Before her elevation to judicial office, she practised as a senior counsel and she was also a legal academic. Her academic and legal expertise is in criminal law and the law of evidence.

==Early life==
Ní Raifeartaigh was born to Lochlainn O'Raifeartaigh and Treasa Donnelly. She attended University College Dublin and the King's Inns, graduating from UCD with a BCL degree in 1988. She was a research assistant at the Law Reform Commission from 1988 to 1991. She held the position of Reid Professor of Criminal Law at Trinity College Dublin from 1991 to 1995, a position formerly held by Mary McAleese and Mary Robinson.

==Legal career==
She became a barrister in 1993 and a senior counsel in 2009. Her practice mostly focused on criminal law. She frequently appeared for the Director of Public Prosecutions in prosecuting cases on behalf of the State and was the highest paid barrister for the State in 2015. She was prosecution counsel in cases against Seán FitzPatrick relating to Anglo Irish Bank, Sharon Collins in hiring a hitman to kill her partner, Mark Nash regarding the Grangegorman killings, and Linda and Charlotte Mulhall, She was also involved in prosecutions in the Special Criminal Court, including a trial related to the Omagh bombing. She worked with Kevin Feeney to collect evidence, examine witnesses and present evidence on behalf of the Joint Oireachtas Committee investigating Brian Curtin.

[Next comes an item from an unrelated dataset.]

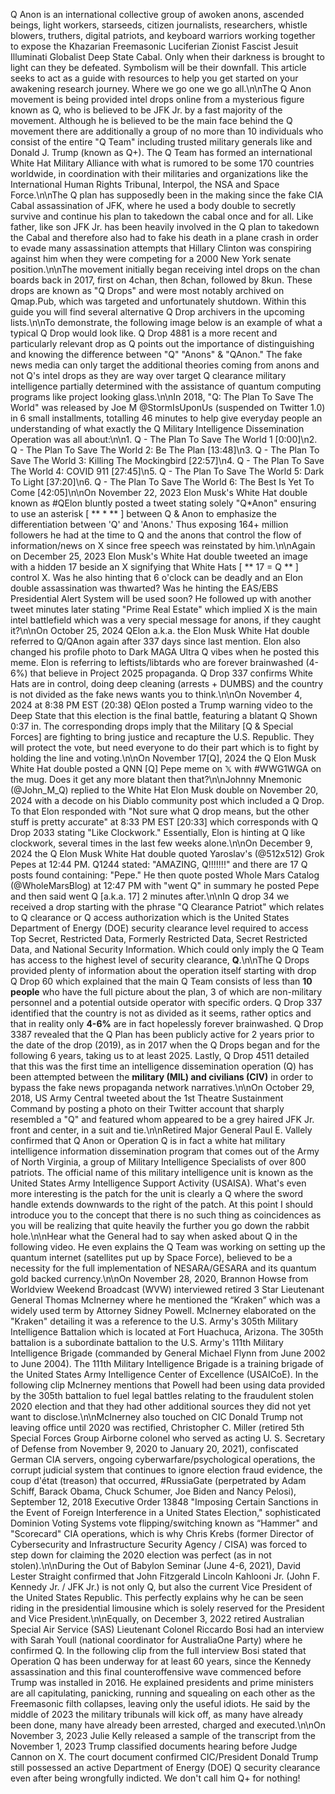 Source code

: Q Anon is an international collective group of awoken anons, ascended beings, light workers, starseeds, citizen journalists, researchers, whistle blowers, truthers, digital patriots, and keyboard warriors working together to expose the Khazarian Freemasonic Luciferian Zionist Fascist Jesuit Illuminati Globalist Deep State Cabal. Only when their darkness is brought to light can they be defeated. Symbolism will be their downfall. This article seeks to act as a guide with resources to help you get started on your awakening research journey. Where we go one we go all.\n\nThe Q Anon movement is being provided intel drops online from a mysterious figure known as Q, who is believed to be JFK Jr. by a fast majority of the movement. Although he is believed to be the main face behind the Q movement there are additionally a group of no more than 10 individuals who consist of the entire \"Q Team\" including trusted military generals like and Donald J. Trump (known as Q+). The Q Team has formed an international White Hat Military Alliance with what is rumored to be some 170 countries worldwide, in coordination with their militaries and organizations like the International Human Rights Tribunal, Interpol, the NSA and Space Force.\n\nThe Q plan has supposedly been in the making since the fake CIA Cabal assassination of JFK, where he used a body double to secretly survive and continue his plan to takedown the cabal once and for all. Like father, like son JFK Jr. has been heavily involved in the Q plan to takedown the Cabal and therefore also had to fake his death in a plane crash in order to evade many assassination attempts that Hillary Clinton was conspiring against him when they were competing for a 2000 New York senate position.\n\nThe movement initially began receiving intel drops on the chan boards back in 2017, first on 4chan, then 8chan, followed by 8kun. These drops are known as \"Q Drops\" and were most notably archived on Qmap.Pub, which was targeted and unfortunately shutdown. Within this guide you will find several alternative Q Drop archivers in the upcoming lists.\n\nTo demonstrate, the following image below is an example of what a typical Q Drop would look like. Q Drop 4881 is a more recent and particularly relevant drop as Q points out the importance of distinguishing and knowing the difference between \"Q\" \"Anons\" & \"QAnon.\" The fake news media can only target the additional theories coming from anons and not Q's intel drops as they are way over target Q clearance military intelligence partially determined with the assistance of quantum computing programs like project looking glass.\n\nIn 2018, \"Q: The Plan To Save The World\" was released by Joe M @StormIsUponUs (suspended on Twitter 1.0) in 6 small installments, totalling 46 minutes to help give everyday people an understanding of what exactly the Q Military Intelligence Dissemination Operation was all about:\n\n1. Q - The Plan To Save The World 1 [0:00]\n2. Q - The Plan To Save The World 2: Be The Plan [13:48]\n3. Q - The Plan To Save The World 3: Killing The Mockingbird [22:57]\n4. Q - The Plan To Save The World 4: COVID 911 [27:45]\n5. Q - The Plan To Save The World 5: Dark To Light [37:20]\n6. Q - The Plan To Save The World 6: The Best Is Yet To Come [42:05]\n\nOn November 22, 2023 Elon Musk's White Hat double known as #QElon bluntly posted a tweet stating solely \"Q*Anon\" ensuring to use an asterisk [ ** * ** ] between Q & Anon to emphasize the differentiation between 'Q' and 'Anons.' Thus exposing 164+ million followers he had at the time to Q and the anons that control the flow of information/news on X since free speech was reinstated by him.\n\nAgain on December 25, 2023 Elon Musk's White Hat double tweeted an image with a hidden 17 beside an X signifying that White Hats [ ** 17 = Q ** ] control X. Was he also hinting that 6 o'clock can be deadly and an Elon double assassination was thwarted? Was he hinting the EAS/EBS Presidential Alert System will be used soon? He followed up with another tweet minutes later stating \"Prime Real Estate\" which implied X is the main intel battlefield which was a very special message for anons, if they caught it?\n\nOn October 25, 2024 QElon a.k.a. the Elon Musk White Hat double referred to Q/QAnon again after 337 days since last mention. Elon also changed his profile photo to Dark MAGA Ultra Q vibes when he posted this meme. Elon is referring to leftists/libtards who are forever brainwashed (4-6%) that believe in Project 2025 propaganda. Q Drop 337 confirms White Hats are in control, doing deep cleaning (arrests + DUMBS) and the country is not divided as the fake news wants you to think.\n\nOn November 4, 2024 at 8:38 PM EST (20:38) QElon posted a Trump warning video to the Deep State that this election is the final battle, featuring a blatant Q Shown 0:37 in. The corresponding drops imply that the Military [Q & Special Forces] are fighting to bring justice and recapture the U.S. Republic. They will protect the vote, but need everyone to do their part which is to fight by holding the line and voting.\n\nOn November 17[Q], 2024 the Q Elon Musk White Hat double posted a QNN [Q] Pepe meme on 𝕏 with #WWG1WGA on the mug. Does it get any more blatant then that?\n\nJohnny Mnemonic (@John_M_Q) replied to the White Hat Elon Musk double on November 20, 2024 with a decode on his Diablo community post which included a Q Drop. To that Elon responded with \"Not sure what Q drop means, but the other stuff is pretty accurate\" at 8:33 PM EST [20:33] which corresponds with Q Drop 2033 stating \"Like Clockwork.\" Essentially, Elon is hinting at Q like clockwork, several times in the last few weeks alone.\n\nOn December 9, 2024 the Q Elon Musk White Hat double quoted Yaroslav's (@512x512) Grok Pepes at 12:44 PM. Q1244 stated: \"AMAZING, Q!!!!!!!\" and there are 17 Q posts found containing: \"Pepe.\" He then quote posted Whole Mars Catalog (@WholeMarsBlog) at 12:47 PM with \"went Q\" in summary he posted Pepe and then said went Q [a.k.a. 17] 2 minutes after.\n\nIn Q drop 34 we received a drop starting with the phrase \"Q Clearance Patriot\" which relates to Q clearance or Q access authorization which is the United States Department of Energy (DOE) security clearance level required to access Top Secret, Restricted Data, Formerly Restricted Data, Secret Restricted Data, and National Security Information. Which could only imply the Q Team has access to the highest level of security clearance, **Q**.\n\nThe Q Drops provided plenty of information about the operation itself starting with drop Q Drop 60 which explained that the main Q Team consists of less than **10 people** who have the full picture about the plan, 3 of which are non-military personnel and a potential outside operator with specific orders. Q Drop 337 identified that the country is not as divided as it seems, rather optics and that in reality only **4-6%** are in fact hopelessly forever brainwashed. Q Drop 3387 revealed that the Q Plan has been publicly active for 2 years prior to the date of the drop (2019), as in 2017 when the Q Drops began and for the following 6 years, taking us to at least 2025. Lastly, Q Drop 4511 detailed that this was the first time an intelligence dissemination operation (Q) has been attempted between the **military (MIL) and civilians (CIV)** in order to bypass the fake news propaganda network narratives.\n\nOn October 29, 2018, US Army Central tweeted about the 1st Theatre Sustainment Command by posting a photo on their Twitter account that sharply resembled a \"Q\" and featured whom appeared to be a grey haired JFK Jr. front and center, in a suit and tie.\n\nRetired Major General Paul E. Vallely confirmed that Q Anon or Operation Q is in fact a white hat military intelligence information dissemination program that comes out of the Army of North Virginia, a group of Military Intelligence Specialists of over 800 patriots. The official name of this military intelligence unit is known as the United States Army Intelligence Support Activity (USAISA). What's even more interesting is the patch for the unit is clearly a Q where the sword handle extends downwards to the right of the patch. At this point I should introduce you to the concept that there is no such thing as coincidences as you will be realizing that quite heavily the further you go down the rabbit hole.\n\nHear what the General had to say when asked about Q in the following video. He even explains the Q Team was working on setting up the quantum internet (satellites put up by Space Force), believed to be a necessity for the full implementation of NESARA/GESARA and its quantum gold backed currency.\n\nOn November 28, 2020, Brannon Howse from Worldview Weekend Broadcast (WVW) interviewed retired 3 Star Lieutenant General Thomas McInerney where he mentioned the “Kraken” which was a widely used term by Attorney Sidney Powell. McInerney elaborated on the \"Kraken\" detailing it was a reference to the U.S. Army's 305th Military Intelligence Battalion which is located at Fort Huachuca, Arizona. The 305th battalion is a subordinate battalion to the U.S. Army's 111th Military Intelligence Brigade (commanded by General Michael Flynn from June 2002 to June 2004). The 111th Military Intelligence Brigade is a training brigade of the United States Army Intelligence Center of Excellence (USAICoE). In the following clip McInerney mentions that Powell had been using data provided by the 305th battalion to fuel legal battles relating to the fraudulent stolen 2020 election and that they had other additional sources they did not yet want to disclose.\n\nMcInerney also touched on CIC Donald Trump not leaving office until 2020 was rectified, Christopher C. Miller (retired 5th Special Forces Group Airborne colonel who served as acting U. S. Secretary of Defense from November 9, 2020 to January 20, 2021), confiscated German CIA servers, ongoing cyberwarfare/psychological operations, the corrupt judicial system that continues to ignore election fraud evidence, the coup d'état (treason) that occurred, #RussiaGate (perpetrated by Adam Schiff, Barack Obama, Chuck Schumer, Joe Biden and Nancy Pelosi), September 12, 2018 Executive Order 13848 \"Imposing Certain Sanctions in the Event of Foreign Interference in a United States Election,\" sophisticated Dominion Voting Systems vote flipping/switching known as “Hammer\" and \"Scorecard\" CIA operations, which is why Chris Krebs (former Director of Cybersecurity and Infrastructure Security Agency / CISA) was forced to step down for claiming the 2020 election was perfect (as in not stolen).\n\nDuring the Out of Babylon Seminar (June 4-6, 2021), David Lester Straight confirmed that John Fitzgerald Lincoln Kahlooni Jr. (John F. Kennedy Jr. / JFK Jr.) is not only Q, but also the current Vice President of the United States Republic. This perfectly explains why he can be seen riding in the presidential limousine which is solely reserved for the President and Vice President.\n\nEqually, on December 3, 2022 retired Australian Special Air Service (SAS) Lieutenant Colonel Riccardo Bosi had an interview with Sarah Youll (national coordinator for AustraliaOne Party) where he confirmed Q. In the following clip from the full interview Bosi stated that Operation Q has been underway for at least 60 years, since the Kennedy assassination and this final counteroffensive wave commenced before Trump was installed in 2016. He explained presidents and prime ministers are all capitulating, panicking, running and squealing on each other as the Freemasonic filth collapses, leaving only the useful idiots. He said by the middle of 2023 the military tribunals will kick off, as many have already been done, many have already been arrested, charged and executed.\n\nOn November 3, 2023 Julie Kelly released a sample of the transcript from the November 1, 2023 Trump classified documents hearing before Judge Cannon on X. The court document confirmed CIC/President Donald Trump still possessed an active Department of Energy (DOE) Q security clearance even after being wrongfully indicted. We don't call him Q+ for nothing!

She has also appeared as defence counsel in criminal trials. She represented a religious order at the Commission to Inquire into Child Abuse. She has argued before the European Court of Human Rights.

She is a former director of the Irish Council for Civil Liberties and chairperson of the Private Securities Services Appeal Board.

She has co-authored books on the law of evidence in Ireland and the Special Criminal Court. She is the founder of the Criminal Law Forum.

==Judicial career==
Ní Raifeartaigh was appointed to the High Court in September 2016. She has heard cases involving matters relating to criminal law, constitutional law, road traffic offences, judicial review, extradition, bail, and land law.

She was the presiding judge in a case brought by Denis O'Brien in 2017 against the Oireachtas, following statements made in Dáil Éireann made by Pearse Doherty and Catherine Murphy regarding his financial affairs. The judge refused reliefs sought by O'Brien against the politicians, finding that there could be no judicial interference in regulating parliamentary privilege in the Irish legislature. She identified a constitutional protection of comments made during Dáil debates. Her judgment was upheld by a unanimous judgment of the Supreme Court delivered by Chief Justice Frank Clarke in March 2019.

She has served as an ad hoc judge for Ireland in the European Court of Human Rights.

She was elevated to the Court of Appeal in November 2019. Her appointment was one of six appointments due to expansion of the number of judges on the Court of Appeal following the enactment of the Courts Act 2019.

She is an adjunct professor at Maynooth University.